_Problem statement_. Work out how many lines in the data hold the word "match", and reply with that number only.

_Data shown_.
※ ※ ※

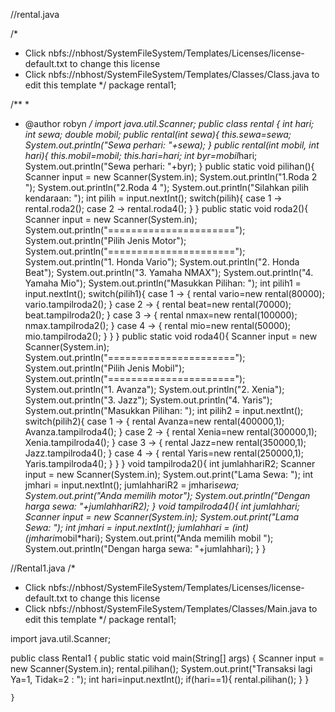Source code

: //rental.java

/*
 * Click nbfs://nbhost/SystemFileSystem/Templates/Licenses/license-default.txt to change this license
 * Click nbfs://nbhost/SystemFileSystem/Templates/Classes/Class.java to edit this template
 */
package rental1;

/**
*
* @author robyn
*/
import java.util.Scanner;
public class rental {
 int hari;
 int sewa;
 double mobil;
 public rental(int sewa){
 this.sewa=sewa;
 System.out.println("Sewa perhari: "+sewa);
 }
 public rental(int mobil, int hari){
 this.mobil=mobil;
 this.hari=hari;
 int byr=mobil*hari;
 System.out.println("Sewa perhari: "+byr);
 }
 public static void pilihan(){
 Scanner input = new Scanner(System.in);
 System.out.println("1.Roda 2 ");
 System.out.println("2.Roda 4 ");
 System.out.println("Silahkan pilih kendaraan: ");
 int pilih = input.nextInt();
 switch(pilih){
 case 1 -> rental.roda2();
 case 2 -> rental.roda4();
 }
 }
 public static void roda2(){
 Scanner input = new Scanner(System.in);
 System.out.println("======================");
 System.out.println("Pilih Jenis Motor");
 System.out.println("======================");
 System.out.println("1. Honda Vario");
 System.out.println("2. Honda Beat");
 System.out.println("3. Yamaha NMAX");
 System.out.println("4. Yamaha Mio");
 System.out.println("Masukkan Pilihan: ");
 int pilih1 = input.nextInt();
 switch(pilih1){
 case 1 -> {
 rental vario=new rental(80000);
 vario.tampilroda2();
 }
 case 2 -> {
 rental beat=new rental(70000);
 beat.tampilroda2();
 }
 case 3 -> {
 rental nmax=new rental(100000);
 nmax.tampilroda2();
 }
 case 4 -> {
 rental mio=new rental(50000);
 mio.tampilroda2();
 }
 }
 }
 public static void roda4(){
 Scanner input = new Scanner(System.in);
 System.out.println("======================");
 System.out.println("Pilih Jenis Mobil");
 System.out.println("======================");
 System.out.println("1. Avanza");
 System.out.println("2. Xenia");
 System.out.println("3. Jazz");
 System.out.println("4. Yaris");
 System.out.println("Masukkan Pilihan: ");
 int pilih2 = input.nextInt();
 switch(pilih2){
 case 1 -> {
 rental Avanza=new rental(400000,1);
 Avanza.tampilroda4();
 }
 case 2 -> {
 rental Xenia=new rental(300000,1);
 Xenia.tampilroda4();
 }
 case 3 -> {
 rental Jazz=new rental(350000,1);
 Jazz.tampilroda4();
 }
 case 4 -> {
 rental Yaris=new rental(250000,1);
 Yaris.tampilroda4();
 }
 }
 }
 void tampilroda2(){
 int jumlahhariR2;
 Scanner input = new Scanner(System.in);
 System.out.print("Lama Sewa: ");
 int jmhari = input.nextInt();
 jumlahhariR2 = jmhari*sewa;
 System.out.print("Anda memilih motor");
 System.out.println("Dengan harga sewa: "+jumlahhariR2);
 }
 void tampilroda4(){
 int jumlahhari;
 Scanner input = new Scanner(System.in);
 System.out.print("Lama Sewa: ");
 int jmhari = input.nextInt();
 jumlahhari = (int)(jmhari*mobil*hari);
 System.out.print("Anda memilih mobil ");
 System.out.println("Dengan harga sewa: "+jumlahhari);
 }
}

//Rental1.java
/*
 * Click nbfs://nbhost/SystemFileSystem/Templates/Licenses/license-default.txt to change this license
 * Click nbfs://nbhost/SystemFileSystem/Templates/Classes/Main.java to edit this template
 */
package rental1;

import java.util.Scanner;

public class Rental1 {
 public static void main(String[] args) {
 Scanner input = new Scanner(System.in);
 rental.pilihan();
 System.out.print("Transaksi lagi Ya=1, Tidak=2 : ");
 int hari=input.nextInt();
 if(hari==1){
 rental.pilihan();
 }
 }
   
    }
    

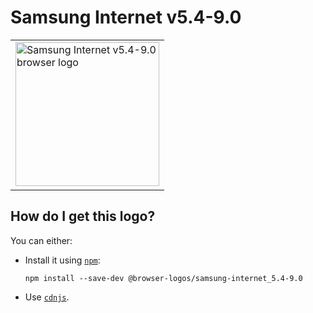 # Samsung Internet v5.4-9.0

<table>
    <tr height=240>
        <td>
            <a href="https://github.com/alrra/browser-logos/tree/019f43fd277161ae1455d5815be1507be63d5670/src/archive/samsung-internet_5.4-9.0">
                <img width=230 src="https://raw.githubusercontent.com/alrra/browser-logos/019f43fd277161ae1455d5815be1507be63d5670/src/archive/samsung-internet_5.4-9.0/samsung-internet_5.4-9.0_512x512.png" alt="Samsung Internet v5.4-9.0 browser logo">
            </a>
        </td>
    </tr>
</table>

## How do I get this logo?

You can either:

* Install it using [`npm`][npm]:

  `npm install --save-dev @browser-logos/samsung-internet_5.4-9.0`

* Use [`cdnjs`][cdnjs].

<!-- Link labels: -->

[cdnjs]: https://cdnjs.com/libraries/browser-logos
[npm]: https://www.npmjs.com/
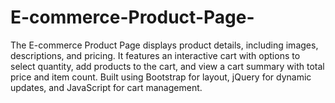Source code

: # E-commerce-Product-Page-
The E-commerce Product Page displays product details, including images, descriptions, and pricing. It features an interactive cart with options to select quantity, add products to the cart, and view a cart summary with total price and item count. Built using Bootstrap for layout, jQuery for dynamic updates, and JavaScript for cart management.
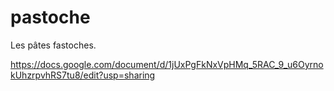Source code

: # pastoche

Les pâtes fastoches.


https://docs.google.com/document/d/1jUxPgFkNxVpHMq_5RAC_9_u6OyrnokUhzrpvhRS7tu8/edit?usp=sharing
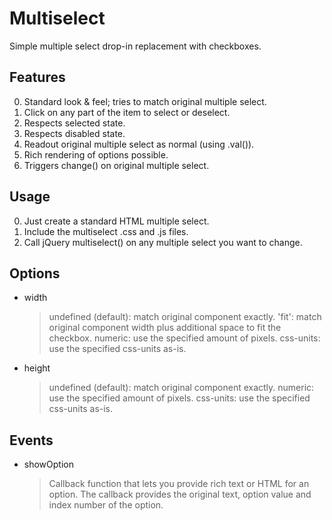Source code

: Multiselect
===========

Simple multiple select drop-in replacement with checkboxes.

Features
--------
0. Standard look & feel; tries to match original multiple select.
0. Click on any part of the item to select or deselect.
0. Respects selected state.
0. Respects disabled state.
0. Readout original multiple select as normal (using .val()).
0. Rich rendering of options possible.
0. Triggers change() on original multiple select.

Usage
-----
0. Just create a standard HTML multiple select.
0. Include the multiselect .css and .js files.
0. Call jQuery multiselect() on any multiple select you want to change.

Options
-------
* width
  > undefined (default): match original component exactly.
  > 'fit': match original component width plus additional space to fit the checkbox.
  > numeric: use the specified amount of pixels.
  > css-units: use the specified css-units as-is.
* height
  > undefined (default): match original component exactly.
  > numeric: use the specified amount of pixels.
  > css-units: use the specified css-units as-is.

Events
------
* showOption
  > Callback function that lets you provide rich text or HTML for an option.
  > The callback provides the original text, option value and index number of
    the option.
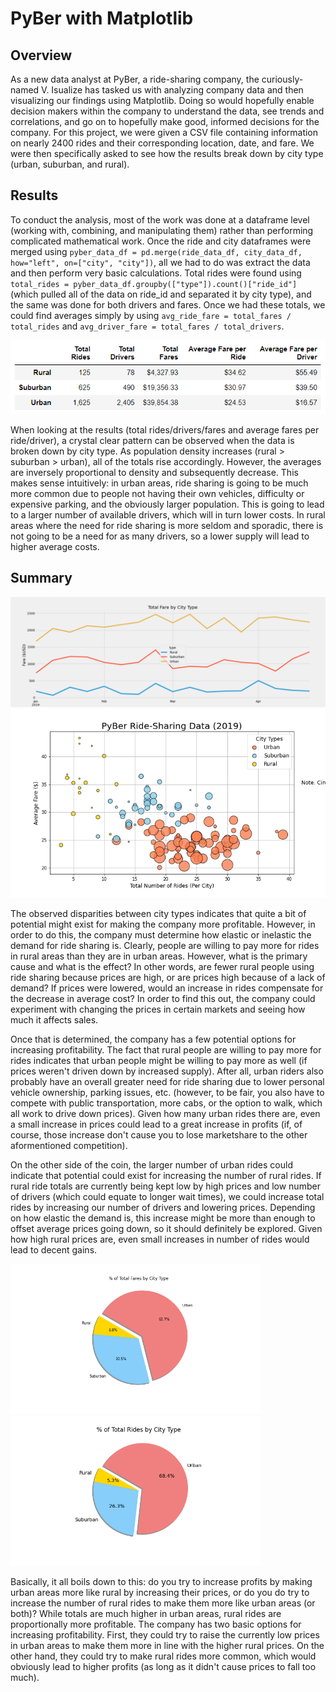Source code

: # PyBer with Matplotlib

## Overview

As a new data analyst at PyBer, a ride-sharing company, the curiously-named V. Isualize has tasked us with analyzing company data and then visualizing our findings using Matplotlib.  Doing so would hopefully enable decision makers within the company to understand the data, see trends and correlations, and go on to hopefully make good, informed decisions for the company.  For this project, we were given a CSV file containing information on nearly 2400 rides and their corresponding location, date, and fare.  We were then specifically asked to see how the results break down by city type (urban, suburban, and rural).

## Results

To conduct the analysis, most of the work was done at a dataframe level (working with, combining, and manipulating them) rather than performing complicated mathematical work.  Once the ride and city dataframes were merged using `pyber_data_df = pd.merge(ride_data_df, city_data_df, how="left", on=["city", "city"])`, all we had to do was extract the data and then perform very basic calculations.  Total rides were found using `total_rides = pyber_data_df.groupby(["type"]).count()["ride_id"]` (which pulled all of the data on ride_id and separated it by city type), and the same was done for both drivers and fares.  Once we had these totals, we could find averages simply by using `avg_ride_fare = total_fares / total_rides` and `avg_driver_fare = total_fares / total_drivers`.

![PyBer City Summary](https://github.com/Jeffstr00/PyBer_Analysis/blob/main/analysis/pyber_city_summary.png)

When looking at the results (total rides/drivers/fares and average fares per ride/driver), a crystal clear pattern can be observed when the data is broken down by city type.  As population density increases (rural > suburban > urban), all of the totals rise accordingly.  However, the averages are inversely proportional to density and subsequently decrease.  This makes sense intuitively: in urban areas, ride sharing is going to be much more common due to people not having their own vehicles, difficulty or expensive parking, and the obviously larger population.  This is going to lead to a larger number of available drivers, which will in turn lower costs.  In rural areas where the need for ride sharing is more seldom and sporadic, there is not going to be a need for as many drivers, so a lower supply will lead to higher average costs.

## Summary

![Fares by City](https://github.com/Jeffstr00/PyBer_Analysis/blob/main/analysis/fares_by_city.png)
![PyBer Ride Sharing Data](https://github.com/Jeffstr00/PyBer_Analysis/blob/main/analysis/Fig1.png)

The observed disparities between city types indicates that quite a bit of potential might exist for making the company more profitable.  However, in order to do this, the company must determine how elastic or inelastic the demand for ride sharing is.  Clearly, people are willing to pay more for rides in rural areas than they are in urban areas.  However, what is the primary cause and what is the effect?  In other words, are fewer rural people using ride sharing because prices are high, or are prices high because of a lack of demand?  If prices were lowered, would an increase in rides compensate for the decrease in average cost?  In order to find this out, the company could experiment with changing the prices in certain markets and seeing how much it affects sales.

Once that is determined, the company has a few potential options for increasing profitability.  The fact that rural people are willing to pay more for rides indicates that urban people might be willing to pay more as well (if prices weren't driven down by increased supply).  After all, urban riders also probably have an overall greater need for ride sharing due to lower personal vehicle ownership, parking issues, etc. (however, to be fair, you also have to compete with public transportation, more cabs, or the option to walk, which all work to drive down prices).  Given how many urban rides there are, even a small increase in prices could lead to a great increase in profits (if, of course, those increase don't cause you to lose marketshare to the other aformentioned competition).

On the other side of the coin, the larger number of urban rides could indicate that potential could exist for increasing the number of rural rides.  If rural ride totals are currently being kept low by high prices and low number of drivers (which could equate to longer wait times), we could increase total rides by increasing our number of drivers and lowering prices.  Depending on how elastic the demand is, this increase might be more than enough to offset average prices going down, so it should definitely be explored.  Given how high rural prices are, even small increases in number of rides would lead to decent gains.

<p float="left">
  <img src="https://github.com/Jeffstr00/PyBer_Analysis/blob/main/analysis/Fig5.png" width="400" />
  <img src="https://github.com/Jeffstr00/PyBer_Analysis/blob/main/analysis/Fig6.png" width="400" />
</p>

Basically, it all boils down to this: do you try to increase profits by making urban areas more like rural by increasing their prices, or do you do try to increase the number of rural rides to make them more like urban areas (or both)?  While totals are much higher in urban areas, rural rides are proportionally more profitable.  The company has two basic options for increasing profitability.  First, they could try to raise the currently low prices in urban areas to make them more in line with the higher rural prices.  On the other hand, they could try to make rural rides more common, which would obviously lead to higher profits (as long as it didn't cause prices to fall too much).
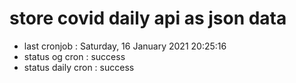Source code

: # store covid daily api as json data

- last cronjob : Saturday, 16 January 2021 20:25:16
- status og cron : success
- status daily cron : success
      
      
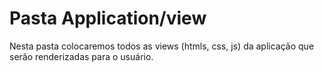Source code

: # Pasta Application/view

Nesta pasta colocaremos todos as views (htmls, css, js) da aplicação que serão renderizadas para o usuário.
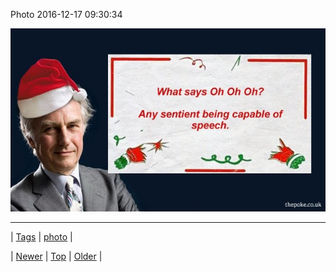 <!--
title: Photo 2016-12-17 09
date: 2020-06-28T15:27:00.144Z
tags: photo
-->


Photo 2016-12-17 09:30:34

![](154582771826-0.jpg)

<!--BOTTOM-POST-NAVIGATION-->
---

| [Tags](tags.md) | [photo](tag-photo.md) |

| [Newer](154555414890.md) | [Top](index.md) | [Older](154588257711.md) |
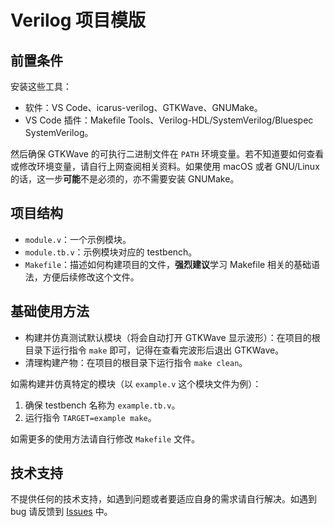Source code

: # Verilog 项目模版

## 前置条件

安装这些工具：

- 软件：VS Code、icarus-verilog、GTKWave、GNUMake。
- VS Code 插件：Makefile Tools、Verilog-HDL/SystemVerilog/Bluespec SystemVerilog。

然后确保 GTKWave 的可执行二进制文件在 `PATH` 环境变量。若不知道要如何查看或修改环境变量，请自行上网查阅相关资料。如果使用 macOS 或者 GNU/Linux 的话，这一步**可能**不是必须的，亦不需要安装 GNUMake。

## 项目结构

- `module.v`：一个示例模块。
- `module.tb.v`：示例模块对应的 testbench。
- `Makefile`：描述如何构建项目的文件，**强烈建议**学习 Makefile 相关的基础语法，方便后续修改这个文件。

## 基础使用方法

- 构建并仿真测试默认模块（将会自动打开 GTKWave 显示波形）：在项目的根目录下运行指令 `make` 即可，记得在查看完波形后退出 GTKWave。
- 清理构建产物：在项目的根目录下运行指令 `make clean`。

如需构建并仿真特定的模块（以 `example.v` 这个模块文件为例）：
1. 确保 testbench 名称为 `example.tb.v`。
2. 运行指令 `TARGET=example make`。

如需更多的使用方法请自行修改 `Makefile` 文件。

## 技术支持

不提供任何的技术支持，如遇到问题或者要适应自身的需求请自行解决。如遇到 bug 请反馈到 [Issues](https://github.com/rewired-gh/verilog-project-template/issues) 中。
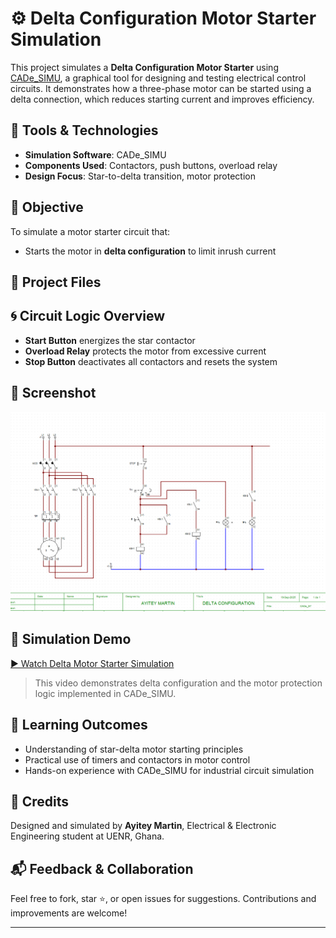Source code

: # ⚙️ Delta Configuration Motor Starter Simulation

This project simulates a **Delta Configuration Motor Starter** using [CADe_SIMU](http://cadesimu.sourceforge.net/), a graphical tool for designing and testing electrical control circuits. It demonstrates how a three-phase motor can be started using a delta connection, which reduces starting current and improves efficiency.

## 🔧 Tools & Technologies
- **Simulation Software**: CADe_SIMU
- **Components Used**: Contactors, push buttons, overload relay
- **Design Focus**: Star-to-delta transition, motor protection

## 🎯 Objective
To simulate a motor starter circuit that:
- Starts the motor in **delta configuration** to limit inrush current

## 📁 Project Files

## 🌀 Circuit Logic Overview
- **Start Button** energizes the star contactor
- **Overload Relay** protects the motor from excessive current
- **Stop Button** deactivates all contactors and resets the system

## 📸 Screenshot
![Delta Motor Starter Circuit](Screenshot/delta_configuration.png)

## 🎥 Simulation Demo
[▶️ Watch Delta Motor Starter Simulation](https://drive.google.com/file/d/1CYj9BlhO0kmHxpTe_on4YV5Hw7RbqNjM/view?usp=sharing)

> This video demonstrates delta configuration and the motor protection logic implemented in CADe_SIMU.

## 🧠 Learning Outcomes
- Understanding of star-delta motor starting principles
- Practical use of timers and contactors in motor control
- Hands-on experience with CADe_SIMU for industrial circuit simulation

## 🙌 Credits
Designed and simulated by **Ayitey Martin**, Electrical & Electronic Engineering student at UENR, Ghana.

## 📬 Feedback & Collaboration
Feel free to fork, star ⭐, or open issues for suggestions. Contributions and improvements are welcome!

---

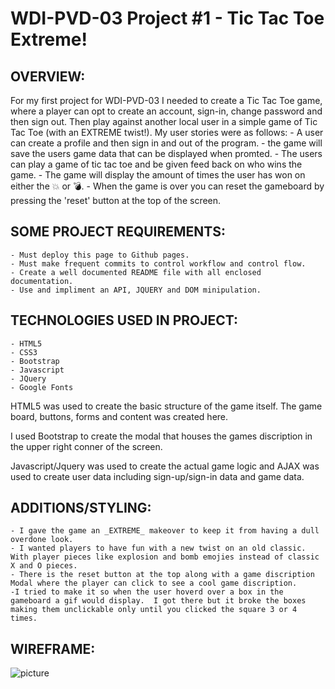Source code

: 
WDI-PVD-03 Project #1 - Tic Tac Toe Extreme!
=================================================

OVERVIEW:
-------------

For my first project for WDI-PVD-03 I needed to create a Tic Tac Toe game, where a player can opt to create an account, sign-in, change password and then sign out.  Then play against another local user in a simple game of Tic Tac Toe (with an EXTREME twist!). My user stories were as follows:
    - A user can create a profile and then sign in and out of the program. 
    - the game will save the users game data that can be displayed when promted. 
    - The users can play a game of tic tac toe and be given feed back on who wins the game.
    - The game will display the amount of times the user has won on either the  💥 or 💣. 
    - When the game is over you can reset the gameboard by pressing the 'reset' button at the top of the screen. 

SOME PROJECT REQUIREMENTS:
------------------------------
    
    - Must deploy this page to Github pages.
    - Must make frequent commits to control workflow and control flow. 
    - Create a well documented README file with all enclosed documentation.
    - Use and impliment an API, JQUERY and DOM minipulation. 

TECHNOLOGIES USED IN PROJECT:
------------------------------

    - HTML5
    - CSS3
    - Bootstrap
    - Javascript 
    - JQuery 
    - Google Fonts 

HTML5 was used to create the basic structure of the game itself.  The game board, buttons, forms and content was created here.

I used Bootstrap to create the modal that houses the games discription in the upper right conner of the screen.

Javascript/Jquery was used to create the actual game logic and AJAX was used to create user data including sign-up/sign-in data and game data. 

ADDITIONS/STYLING:
---------

    - I gave the game an _EXTREME_ makeover to keep it from having a dull overdone look.  
    - I wanted players to have fun with a new twist on an old classic.  With player pieces like explosion and bomb emojies instead of classic X and O pieces. 
    - There is the reset button at the top along with a game discription Modal where the player can click to see a cool game discription.
    -I tried to make it so when the user hoverd over a box in the gameboard a gif would display.  I got there but it broke the boxes making them unclickable only until you clicked the square 3 or 4 times. 

WIREFRAME:
----------
[wireframe]: https://i.imgur.com/8SvLaHb.jpg

![picture][wireframe]


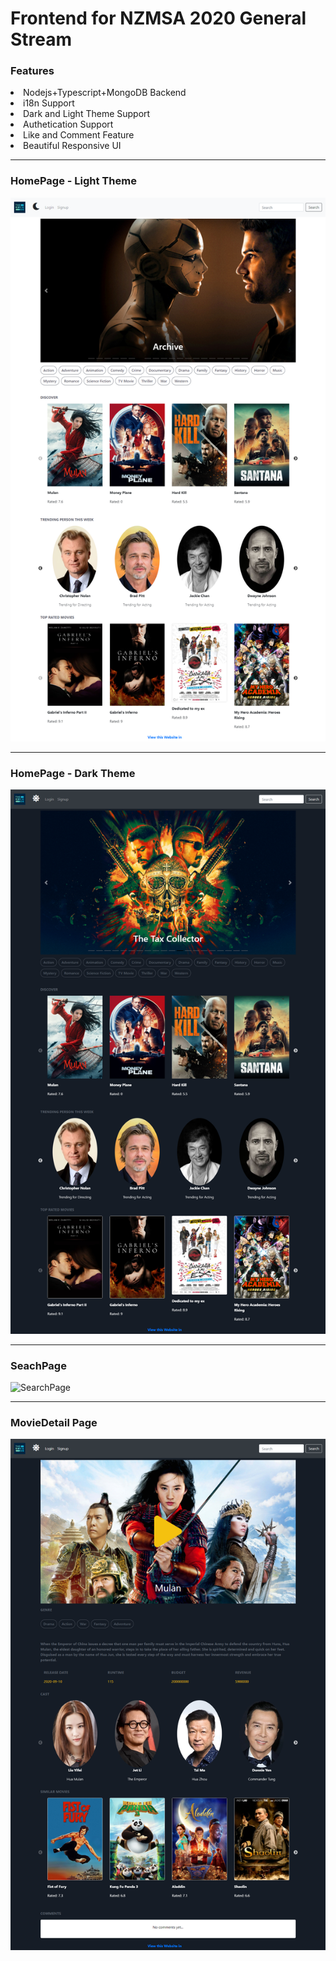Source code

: # Frontend for NZMSA 2020 General Stream

### Features
<li>Nodejs+Typescript+MongoDB Backend</li>
<li>i18n Support</li>
<li>Dark and Light Theme Support</li>
<li>Authetication Support</li>
<li>Like and Comment Feature</li>
<li>Beautiful Responsive UI</li>

<hr />

### HomePage - Light Theme

![HomePageLightTheme](./images/HomePageLightTheme.png)

<hr />

### HomePage - Dark Theme

![HomePageDarkTheme](./images/HomePageDarkTheme.png)

<hr />

### SeachPage

![SearchPage](./images/SearchPage.png)

<hr />

### MovieDetail Page

![MovieDetailPage](./images/MovieDetailPage.png)
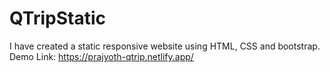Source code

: # QTripStatic
I have created a static responsive website using HTML, CSS and bootstrap.
Demo Link: https://prajyoth-qtrip.netlify.app/

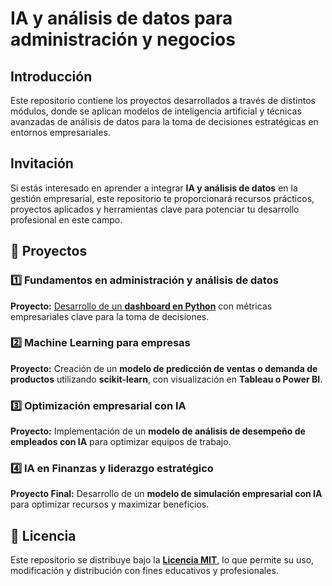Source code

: # IA y análisis de datos para administración y negocios

## Introducción
Este repositorio contiene los proyectos desarrollados a través de distintos módulos, donde se aplican modelos de inteligencia artificial y técnicas avanzadas de análisis de datos para la toma de decisiones estratégicas en entornos empresariales.

## Invitación
Si estás interesado en aprender a integrar **IA y análisis de datos** en la gestión empresarial, este repositorio te proporcionará recursos prácticos, proyectos aplicados y herramientas clave para potenciar tu desarrollo profesional en este campo.

## 📑 Proyectos 

### 1️⃣ Fundamentos en administración y análisis de datos
**Proyecto:** [Desarrollo de un **dashboard en Python**](https://colab.research.google.com/drive/1smUq3zHc9nVsDLZc56H7HErStdO6vVif?usp=sharing) con métricas empresariales clave para la toma de decisiones.


### 2️⃣ Machine Learning para empresas
**Proyecto:** Creación de un **modelo de predicción de ventas o demanda de productos** utilizando **scikit-learn**, con visualización en **Tableau o Power BI**.


### 3️⃣ Optimización empresarial con IA
**Proyecto:** Implementación de un **modelo de análisis de desempeño de empleados con IA** para optimizar equipos de trabajo.


### 4️⃣ IA en Finanzas y liderazgo estratégico
**Proyecto Final:** Desarrollo de un **modelo de simulación empresarial con IA** para optimizar recursos y maximizar beneficios.

## 📜 Licencia
Este repositorio se distribuye bajo la **[Licencia MIT](https://github.com/eduardoleon9010/IA_y_analisis_de_datos_para_administracion_y_negocios/blob/main/Licencia.md)**, lo que permite su uso, modificación y distribución con fines educativos y profesionales.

※ ※ ※

_Answer to this exercise_. 4